─── Data extract ───
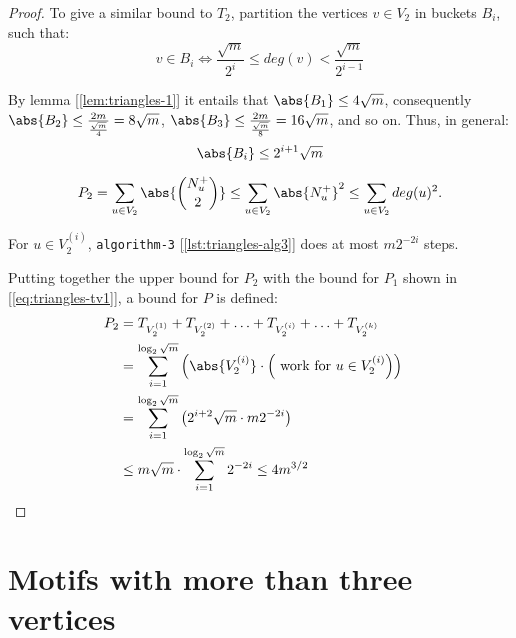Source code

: \begin{proof}

    To give a similar bound to $T_2$, partition the vertices $v \in V_2$ in buckets $B_i$, such that:
    \[
        v \in B_i \iff \frac{\sqrt{m}}{2^i} \leq deg(v) < \frac{\sqrt{m}}{2^{i - 1}}
    \]

    By lemma [\ref{lem:triangles-1}] it entails that $\abs{B_1} \leq 4 \sqrt{m}$, consequently $\abs{B_2} \leq \frac{2 m}{\frac{\sqrt{m}}{4}} = 8 \sqrt{m}$, $\abs{B_3} \leq \frac{2 m}{\frac{\sqrt{m}}{8}} = 16 \sqrt{m}$, and so on. Thus, in general:
    \begin{equation}\label{lem:triangles-2}
        \abs{B_i} \leq 2^{i + 1} \sqrt{m}
    \end{equation}

    \begin{lemma}\label{lem:triangles-3}
        \begin{equation}\label{eq:triangles-tv2}
            P_2 = \sum_{u \in V_2} \abs{\binom{N_u^+}{2}} \leq \sum_{u \in V_2} \abs{N_u^+}^2 \leq \sum_{u \in V_2} deg(u)^2.
        \end{equation}
    \end{lemma}

    \begin{lemma}\label{lem:triangles-4}
        For $u \in V_2^{(i)}$, \texttt{algorithm-3} [\ref{lst:triangles-alg3}] does at most $m 2^{-2i}$ steps.
    \end{lemma}

    Putting together the upper bound for $P_2$ with the bound for $P_1$ shown in [\ref{eq:triangles-tv1}], a bound for $P$ is defined:
    \begin{align*}
        P_2 &= T_{V_2^{(1)}} + T_{V_2^{(2)}} + \ldots + T_{V_2^{(i)}} + \ldots + T_{V_2^{(k)}} & \\
        &= \sum_{i=1}^{\log_2 \sqrt{m}} \left( \abs{V_2^{(i)}} \cdot \left(\text{ work for } u \in V_2^{(i)} \right) \right) & \\
        &= \sum_{i=1}^{\log_2 \sqrt{m}} \left( 2^{i+2} \sqrt{m} \cdot m2^{-2i} \right) & \\
        &\leq m \sqrt{m} \cdot \sum_{i=1}^{\log_2 \sqrt{m}} 2^{-2i} \leq 4 m^{3/2} &
    \end{align*}
\end{proof}


\section{Motifs with more than three vertices}\label{sec:big-motifs}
───
Exactly how many lines in the listing above hold the string "frac"? State the number by itself.

2